Most work on manipulation assumes that all preferences are known to the manipulators. However, in many settings elections are open and sequential, and manipulators may know the already cast votes but may not know the future votes. We introduce a framework, in which manipulators can see the past votes but not the future ones, to model online coalitional manipulation of sequential elections, and we show that in this setting manipulation can be extremely complex even for election systems with simple winner problems. Yet we also show that for some of the most important election systems such manipulation is simple in certain settings. This suggests that when using sequential voting, one should pay great attention to the details of the setting in choosing ones voting rule. Among the highlights of our classifications are: We show that, depending on the size of the manipulative coalition, the online manipulation problem can be complete for each level of the polynomial hierarchy or even for PSPACE. We obtain the most dramatic contrast to date between the nonunique-winner and unique-winner models: Online weighted manipulation for plurality is in P in the nonunique-winner model, yet is coNP-hard (constructive case) and NP-hard (destructive case) in the unique-winner model. And we obtain what to the best of our knowledge are the first P^NP[1]-completeness and P^NP-completeness results in the field of computational social choice, in particular proving such completeness for, respectively, the complexity of 3-candidate and 4-candidate (and unlimited-candidate) online weighted coalition manipulation of veto elections.
Prior work on the complexity of bribery assumes that the bribery happens simultaneously, and that the briber has full knowledge of all voters votes.
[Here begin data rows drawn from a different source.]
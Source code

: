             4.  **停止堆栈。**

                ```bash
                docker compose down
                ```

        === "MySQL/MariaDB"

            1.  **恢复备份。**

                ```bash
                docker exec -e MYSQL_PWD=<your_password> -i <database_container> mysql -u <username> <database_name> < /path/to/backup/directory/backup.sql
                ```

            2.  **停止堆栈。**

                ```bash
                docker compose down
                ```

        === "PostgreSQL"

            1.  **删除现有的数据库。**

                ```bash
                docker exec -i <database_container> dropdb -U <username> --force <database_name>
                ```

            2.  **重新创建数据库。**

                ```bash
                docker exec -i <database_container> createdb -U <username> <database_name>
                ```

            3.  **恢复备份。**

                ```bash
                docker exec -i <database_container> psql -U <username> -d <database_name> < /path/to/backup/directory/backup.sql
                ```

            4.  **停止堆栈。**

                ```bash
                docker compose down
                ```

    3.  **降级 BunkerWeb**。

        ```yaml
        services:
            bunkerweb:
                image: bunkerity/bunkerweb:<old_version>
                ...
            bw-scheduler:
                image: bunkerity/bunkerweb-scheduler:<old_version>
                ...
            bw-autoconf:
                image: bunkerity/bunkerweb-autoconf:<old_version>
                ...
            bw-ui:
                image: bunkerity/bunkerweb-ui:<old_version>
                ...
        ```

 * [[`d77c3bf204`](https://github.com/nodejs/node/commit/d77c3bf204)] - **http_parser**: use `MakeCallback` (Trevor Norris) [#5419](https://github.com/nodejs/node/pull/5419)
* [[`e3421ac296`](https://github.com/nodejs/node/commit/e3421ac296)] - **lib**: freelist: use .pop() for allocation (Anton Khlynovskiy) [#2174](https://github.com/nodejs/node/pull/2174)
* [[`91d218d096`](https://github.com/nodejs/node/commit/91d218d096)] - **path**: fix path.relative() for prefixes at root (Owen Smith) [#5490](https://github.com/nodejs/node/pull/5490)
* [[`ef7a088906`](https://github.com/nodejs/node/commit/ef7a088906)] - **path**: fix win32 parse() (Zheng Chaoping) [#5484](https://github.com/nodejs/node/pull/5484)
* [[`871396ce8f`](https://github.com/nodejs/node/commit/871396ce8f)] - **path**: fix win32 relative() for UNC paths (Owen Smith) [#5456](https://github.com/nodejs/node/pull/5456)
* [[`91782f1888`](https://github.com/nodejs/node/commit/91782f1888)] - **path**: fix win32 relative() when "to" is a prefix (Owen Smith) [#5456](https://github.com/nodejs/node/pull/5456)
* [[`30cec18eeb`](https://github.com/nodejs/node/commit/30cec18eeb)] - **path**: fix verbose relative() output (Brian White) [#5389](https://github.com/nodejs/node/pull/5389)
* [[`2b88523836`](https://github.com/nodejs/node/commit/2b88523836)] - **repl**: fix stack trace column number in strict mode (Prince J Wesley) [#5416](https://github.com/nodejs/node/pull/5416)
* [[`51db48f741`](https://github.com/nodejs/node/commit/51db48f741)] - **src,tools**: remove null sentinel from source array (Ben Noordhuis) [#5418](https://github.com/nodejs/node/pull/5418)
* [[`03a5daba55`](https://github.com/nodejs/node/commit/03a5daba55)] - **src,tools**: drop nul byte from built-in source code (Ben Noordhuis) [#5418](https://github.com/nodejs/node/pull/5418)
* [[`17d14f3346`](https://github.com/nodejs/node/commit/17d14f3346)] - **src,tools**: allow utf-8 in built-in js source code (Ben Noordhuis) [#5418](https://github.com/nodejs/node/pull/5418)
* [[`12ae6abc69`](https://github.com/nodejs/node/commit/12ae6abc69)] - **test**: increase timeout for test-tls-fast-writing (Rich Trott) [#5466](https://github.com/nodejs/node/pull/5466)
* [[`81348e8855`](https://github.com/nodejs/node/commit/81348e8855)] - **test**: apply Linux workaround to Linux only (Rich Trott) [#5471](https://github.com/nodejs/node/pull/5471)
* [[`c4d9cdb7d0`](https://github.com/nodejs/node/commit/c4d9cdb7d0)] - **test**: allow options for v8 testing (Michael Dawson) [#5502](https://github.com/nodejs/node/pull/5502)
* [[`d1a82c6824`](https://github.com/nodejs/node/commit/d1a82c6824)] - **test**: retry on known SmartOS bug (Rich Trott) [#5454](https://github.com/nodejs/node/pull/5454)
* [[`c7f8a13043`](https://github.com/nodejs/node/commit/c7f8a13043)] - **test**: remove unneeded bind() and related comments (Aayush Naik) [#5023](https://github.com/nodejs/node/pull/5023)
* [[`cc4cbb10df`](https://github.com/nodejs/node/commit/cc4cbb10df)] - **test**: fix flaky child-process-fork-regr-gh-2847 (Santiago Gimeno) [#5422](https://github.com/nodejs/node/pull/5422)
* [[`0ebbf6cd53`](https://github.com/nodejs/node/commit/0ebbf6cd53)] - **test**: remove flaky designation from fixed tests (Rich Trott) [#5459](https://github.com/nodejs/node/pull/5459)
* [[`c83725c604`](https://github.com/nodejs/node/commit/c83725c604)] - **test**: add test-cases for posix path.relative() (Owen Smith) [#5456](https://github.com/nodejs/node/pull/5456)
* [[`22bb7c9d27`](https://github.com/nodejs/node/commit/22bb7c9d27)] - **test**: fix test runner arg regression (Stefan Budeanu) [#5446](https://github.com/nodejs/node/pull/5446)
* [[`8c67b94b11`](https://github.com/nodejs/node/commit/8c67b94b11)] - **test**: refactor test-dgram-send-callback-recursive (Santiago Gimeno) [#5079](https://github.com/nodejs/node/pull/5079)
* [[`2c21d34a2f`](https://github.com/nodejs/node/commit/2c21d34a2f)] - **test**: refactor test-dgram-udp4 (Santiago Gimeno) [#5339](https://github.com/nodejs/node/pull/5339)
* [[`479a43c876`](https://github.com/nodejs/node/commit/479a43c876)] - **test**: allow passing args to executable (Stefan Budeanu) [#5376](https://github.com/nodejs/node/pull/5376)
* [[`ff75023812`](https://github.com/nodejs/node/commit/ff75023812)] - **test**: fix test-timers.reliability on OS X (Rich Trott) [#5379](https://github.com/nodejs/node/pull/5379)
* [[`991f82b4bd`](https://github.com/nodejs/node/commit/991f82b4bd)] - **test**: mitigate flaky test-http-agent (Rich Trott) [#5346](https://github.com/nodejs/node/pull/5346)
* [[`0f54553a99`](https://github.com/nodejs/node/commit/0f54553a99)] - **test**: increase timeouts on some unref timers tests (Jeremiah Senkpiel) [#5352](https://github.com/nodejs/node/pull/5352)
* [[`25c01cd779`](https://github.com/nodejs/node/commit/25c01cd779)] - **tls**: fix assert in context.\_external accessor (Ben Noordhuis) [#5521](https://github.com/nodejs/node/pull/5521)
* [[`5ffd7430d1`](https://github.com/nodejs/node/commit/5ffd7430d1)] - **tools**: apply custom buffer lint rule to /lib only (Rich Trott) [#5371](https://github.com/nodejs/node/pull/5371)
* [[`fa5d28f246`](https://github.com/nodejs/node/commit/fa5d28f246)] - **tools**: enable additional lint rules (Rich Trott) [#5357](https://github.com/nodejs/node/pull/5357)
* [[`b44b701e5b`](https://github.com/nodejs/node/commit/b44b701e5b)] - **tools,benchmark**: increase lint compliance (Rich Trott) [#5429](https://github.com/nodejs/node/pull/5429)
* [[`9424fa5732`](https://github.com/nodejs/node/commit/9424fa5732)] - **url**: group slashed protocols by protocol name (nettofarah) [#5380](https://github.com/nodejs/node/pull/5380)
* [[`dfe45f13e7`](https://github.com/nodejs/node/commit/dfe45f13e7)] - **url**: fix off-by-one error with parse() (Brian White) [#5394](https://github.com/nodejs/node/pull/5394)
But neither of those assumptions always holds. In many real-world settings, votes come in sequentially, and the briber may have a use-it-or-lose-it moment to decide whether to bribe/alter a given vote, and at the time of making that decision, the briber may not know what votes remaining voters are planning on casting. In this paper, we introduce a model for, and initiate the study of, bribery in such an online, sequential setting. We show that even for election systems whose winner-determination problem is polynomial-time computable, an online, sequential setting may vastly increase the complexity of bribery, in fact jumping the problem up to completeness for high levels of the polynomial hierarchy or even PSPACE. On the other hand, we show that for some natural, important election systems, such a dramatic complexity increase does not occur, and we pinpoint the complexity of their bribery problems in the online, sequential setting.